After talking to Crum about the list of reported health benefits -- better skin, less headaches, improved digestion -- and talking to my friends about success stories they’d heard about or been the subject of themselves, I started to wonder what the hell was going on. How could a drink that required a full cup of table sugar be just as healthy -- if not healthier -- than taking a probiotic pill?
I reached out to Sandor Katz, author of the award-winning book The Art of Fermentation, who mainly focuses on “wild fermentation,” or the proliferation of microbial cultures in natural foods via do-it-yourself fermentation techniques. He prefers sauerkraut and sourdough products over kombucha, because a sugar-based drink is not his first choice.
“Some kombucha is extremely, extremely sweet still,” he said. “Those sugars are still intact.”
But Katz said that there’s “a good amount of biodiversity” in the SCOBY, or what he and many other brewers refer to as the kombucha “mother.” During the brewing process, the yeast and bacteria feast and multiply, creating a variety of microorganisms. It’s generally understood that high variance in the microbiome is associated with good health. Some studies have even shown that people with diseases tend to have a less diverse gut.
Katz made it incredibly clear that fermenting doesn’t fix everything, because nothing fixes everything. But he told me that his digestion was much better when he regularly consumed naturally fermented foods.
“The thing is, the benefits of probiotics are really general. They can potentially improve digestion, they can potentially improve mental health. But, you know, that doesn't mean they're going to address any particular,” he said. “But where I start feeling really skeptical is when people make specific health claims. Not just about kombucha.”
He told me he’d recently seen someone make a claim online that kombucha prevents your hair from going gray.
“I mean, a month hasn't gone by in the last 30 years where I haven't had some kombucha. And in those 30 years, my hair has gone gray. It seems ridiculous for people you know to claim such things.”
The final productTo tell you the truth, I poured my first glass of kombucha a few days too late. It’d been fermenting for around 13 days, and I’d recommend between 7-10 after having tasted it on both of these days. I wanted to wait to see how far I could push it before it became unbearable to drink, but tasting the mix after two weeks was one of the greatest adversities I’ve ever faced. Mid vinegar shiver, I had a flashback to my conversation with Sandor.
“Sugar is what's fermenting in kombucha, and it creates acids and a certain amount of alcohol. But if you leave it to the point that all of the sugars are broken down, what you have is something that tastes like vinegar.”
I swallowed a gulp of the stuff and said farewell to my stomach lining.
“I mean, you can use it as vinegar, but nobody wants to drink a glass of it.”
Nobody? I asked myself bitterly, staring at my pursed lips in the reflection of a kitchen window, silently calculating all the time and resources I’d put into this batch. Maybe I do.
But I ended up caving, adding water, berries, and maple syrup, which made the drink delicious. It felt like cheating a system.

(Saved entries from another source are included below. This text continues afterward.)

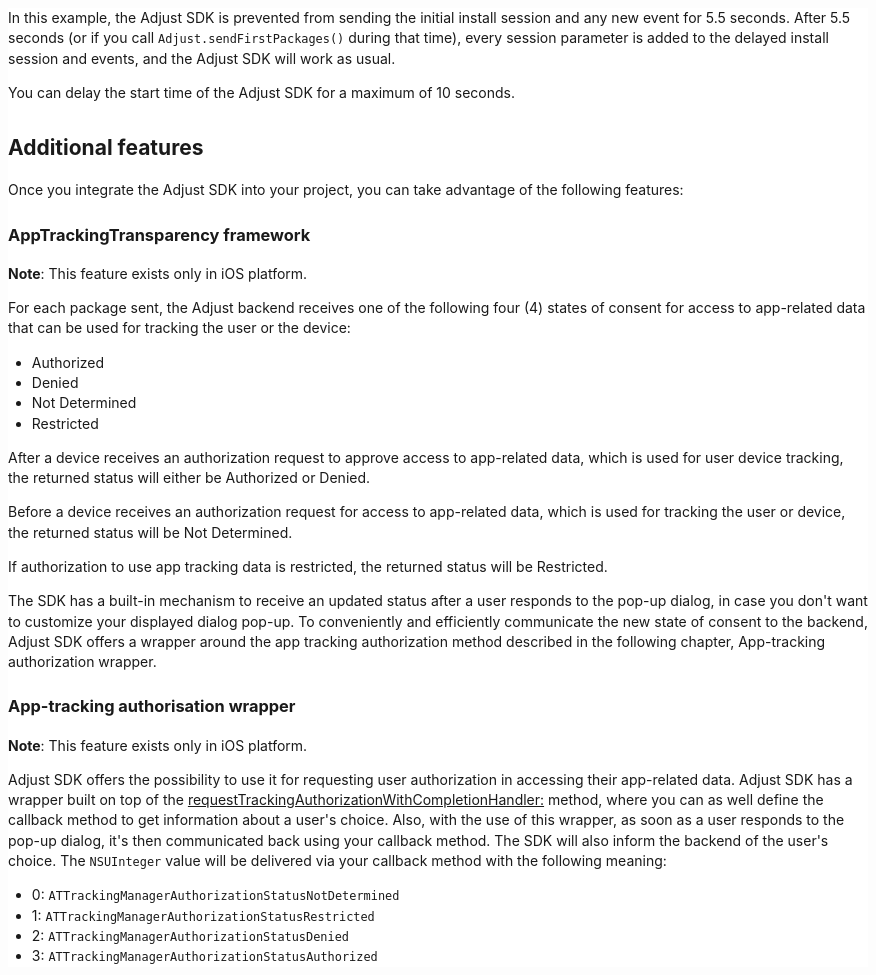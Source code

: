 In this example, the Adjust SDK is prevented from sending the initial install session and any new event for 5.5 seconds. After 5.5 seconds (or if you call `Adjust.sendFirstPackages()` during that time), every session parameter is added to the delayed install session and events, and the Adjust SDK will work as usual.

You can delay the start time of the Adjust SDK for a maximum of 10 seconds.

## Additional features

Once you integrate the Adjust SDK into your project, you can take advantage of the following features:

### <a id="ad-att-framework"></a>AppTrackingTransparency framework

**Note**: This feature exists only in iOS platform.

For each package sent, the Adjust backend receives one of the following four (4) states of consent for access to app-related data that can be used for tracking the user or the device:

- Authorized
- Denied
- Not Determined
- Restricted

After a device receives an authorization request to approve access to app-related data, which is used for user device tracking, the returned status will either be Authorized or Denied.

Before a device receives an authorization request for access to app-related data, which is used for tracking the user or device, the returned status will be Not Determined.

If authorization to use app tracking data is restricted, the returned status will be Restricted.

The SDK has a built-in mechanism to receive an updated status after a user responds to the pop-up dialog, in case you don't want to customize your displayed dialog pop-up. To conveniently and efficiently communicate the new state of consent to the backend, Adjust SDK offers a wrapper around the app tracking authorization method described in the following chapter, App-tracking authorization wrapper.

### <a id="ad-ata-wrapper"></a>App-tracking authorisation wrapper

**Note**: This feature exists only in iOS platform.

Adjust SDK offers the possibility to use it for requesting user authorization in accessing their app-related data. Adjust SDK has a wrapper built on top of the [requestTrackingAuthorizationWithCompletionHandler:](https://developer.apple.com/documentation/apptrackingtransparency/attrackingmanager/3547037-requesttrackingauthorizationwith?language=objc) method, where you can as well define the callback method to get information about a user's choice. Also, with the use of this wrapper, as soon as a user responds to the pop-up dialog, it's then communicated back using your callback method. The SDK will also inform the backend of the user's choice. The `NSUInteger` value will be delivered via your callback method with the following meaning:

- 0: `ATTrackingManagerAuthorizationStatusNotDetermined`
- 1: `ATTrackingManagerAuthorizationStatusRestricted`
- 2: `ATTrackingManagerAuthorizationStatusDenied`
- 3: `ATTrackingManagerAuthorizationStatusAuthorized`
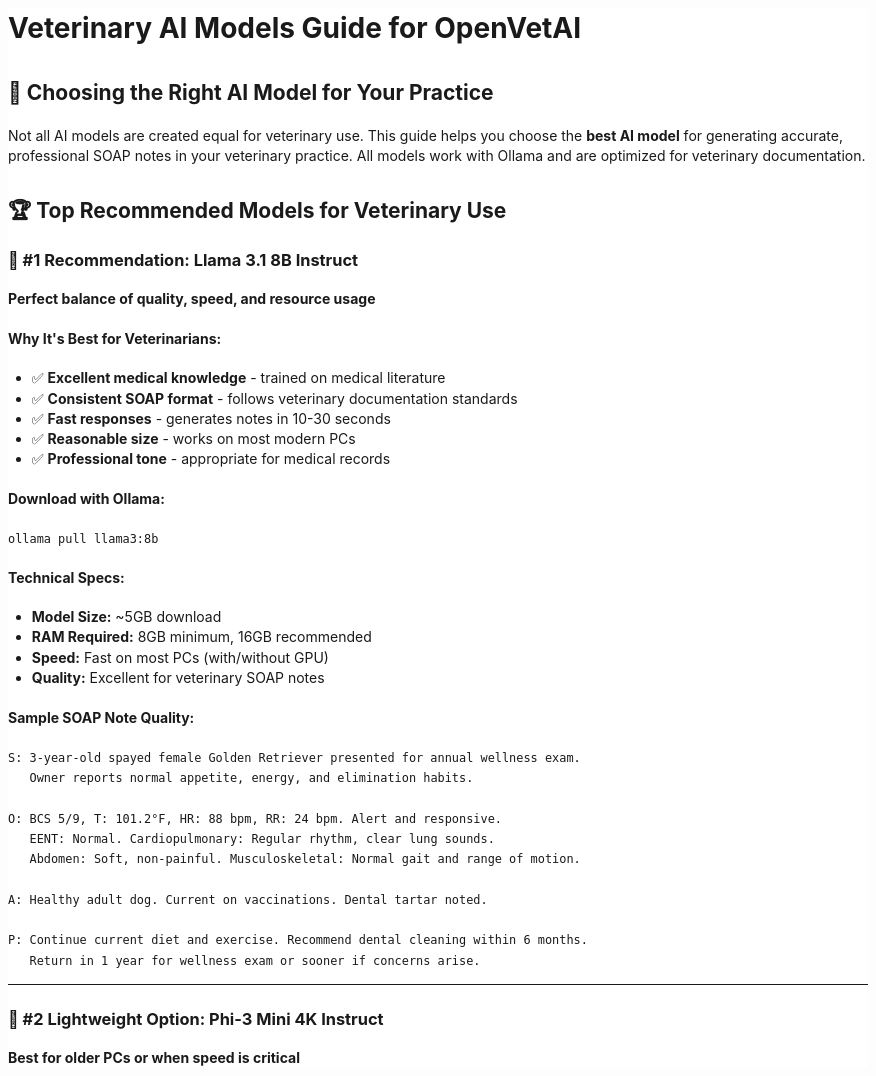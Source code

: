 # Veterinary AI Models Guide for OpenVetAI

## 🎯 Choosing the Right AI Model for Your Practice

Not all AI models are created equal for veterinary use. This guide helps you choose the **best AI model** for generating accurate, professional SOAP notes in your veterinary practice. All models work with Ollama and are optimized for veterinary documentation.

## 🏆 Top Recommended Models for Veterinary Use

### **🥇 #1 Recommendation: Llama 3.1 8B Instruct**
**Perfect balance of quality, speed, and resource usage**

#### **Why It's Best for Veterinarians:**
- ✅ **Excellent medical knowledge** - trained on medical literature
- ✅ **Consistent SOAP format** - follows veterinary documentation standards
- ✅ **Fast responses** - generates notes in 10-30 seconds
- ✅ **Reasonable size** - works on most modern PCs
- ✅ **Professional tone** - appropriate for medical records

#### **Download with Ollama:**
```bash
ollama pull llama3:8b
```

#### **Technical Specs:**
- **Model Size:** ~5GB download
- **RAM Required:** 8GB minimum, 16GB recommended
- **Speed:** Fast on most PCs (with/without GPU)
- **Quality:** Excellent for veterinary SOAP notes

#### **Sample SOAP Note Quality:**
```
S: 3-year-old spayed female Golden Retriever presented for annual wellness exam. 
   Owner reports normal appetite, energy, and elimination habits.

O: BCS 5/9, T: 101.2°F, HR: 88 bpm, RR: 24 bpm. Alert and responsive. 
   EENT: Normal. Cardiopulmonary: Regular rhythm, clear lung sounds. 
   Abdomen: Soft, non-painful. Musculoskeletal: Normal gait and range of motion.

A: Healthy adult dog. Current on vaccinations. Dental tartar noted.

P: Continue current diet and exercise. Recommend dental cleaning within 6 months. 
   Return in 1 year for wellness exam or sooner if concerns arise.
```

---

### **🥈 #2 Lightweight Option: Phi-3 Mini 4K Instruct**
**Best for older PCs or when speed is critical**
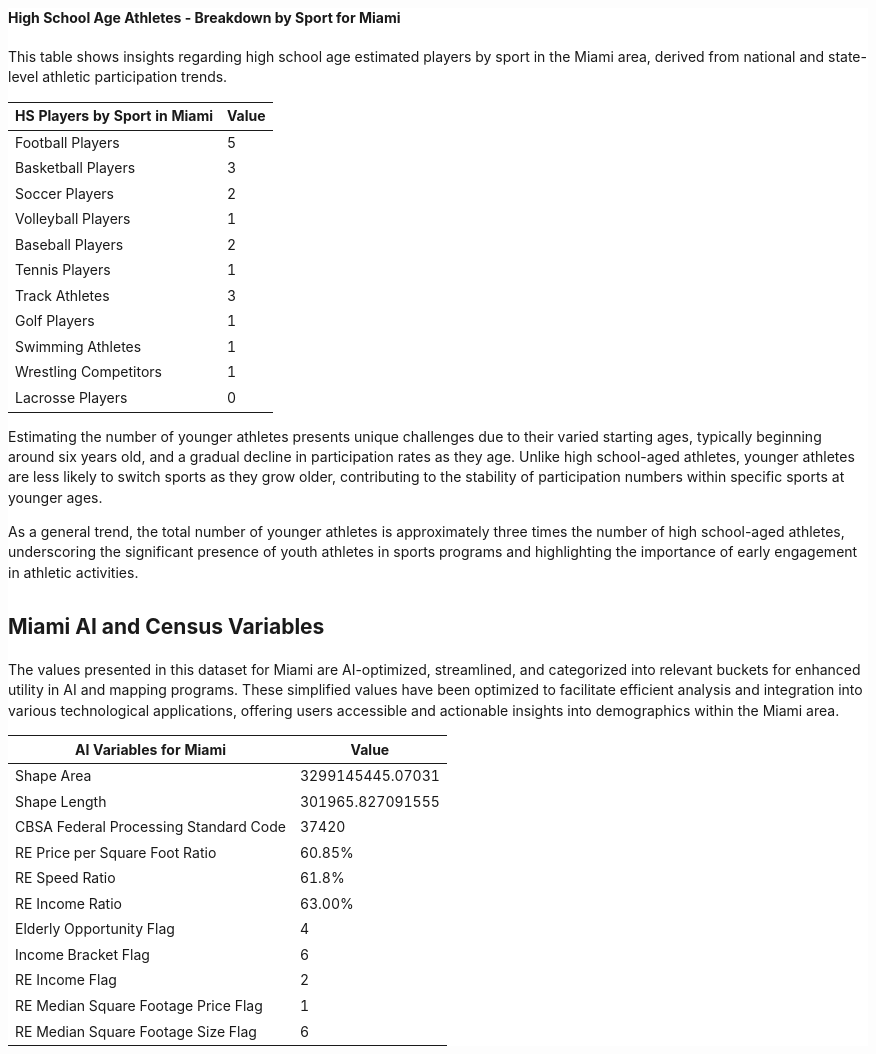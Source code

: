 #### High School Age Athletes - Breakdown by Sport for Miami

This table shows insights regarding high school age estimated players by sport in the Miami area, derived from national and state-level athletic participation trends. 

| HS Players by Sport in Miami | Value |
|-------------|-------|
| Football Players | 5 |
| Basketball Players | 3 |
| Soccer Players | 2 |
| Volleyball Players | 1 |
| Baseball Players | 2 |
| Tennis Players | 1 |
| Track Athletes | 3 |
| Golf Players | 1 |
| Swimming Athletes | 1 |
| Wrestling Competitors | 1 |
| Lacrosse Players | 0 |

Estimating the number of younger athletes presents unique challenges due to their varied starting ages, typically beginning around six years old, and a gradual decline in participation rates as they age. Unlike high school-aged athletes, younger athletes are less likely to switch sports as they grow older, contributing to the stability of participation numbers within specific sports at younger ages.  

As a general trend, the total number of younger athletes is approximately three times the number of high school-aged athletes, underscoring the significant presence of youth athletes in sports programs and highlighting the importance of early engagement in athletic activities.

## Miami AI and Census Variables

The values presented in this dataset for Miami are AI-optimized, streamlined, and categorized into relevant buckets for enhanced utility in AI and mapping programs. These simplified values have been optimized to facilitate efficient analysis and integration into various technological applications, offering users accessible and actionable insights into demographics within the Miami area.

| AI Variables for Miami | Value |
|-------------|-------|
| Shape Area | 3299145445.07031 |
| Shape Length | 301965.827091555 |
| CBSA Federal Processing Standard Code | 37420 |
| RE Price per Square Foot Ratio | 60.85% |
| RE Speed Ratio | 61.8% |
| RE Income Ratio | 63.00% |
| Elderly Opportunity Flag | 4 |
| Income Bracket Flag | 6 |
| RE Income Flag | 2 |
| RE Median Square Footage Price Flag | 1 |
| RE Median Square Footage Size Flag | 6 |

On the back of the KeVita kombucha I used in the original recipe, I found a quote: “If we would just take a moment to look around, we would find that the universe is in constant communication with us.” And therein lies the frustrating beauty of fermentation: it requires listening from start to finish to start again. The more we pay attention as nature runs its course, the more likely we are to experience the drink at a perfect sweetness.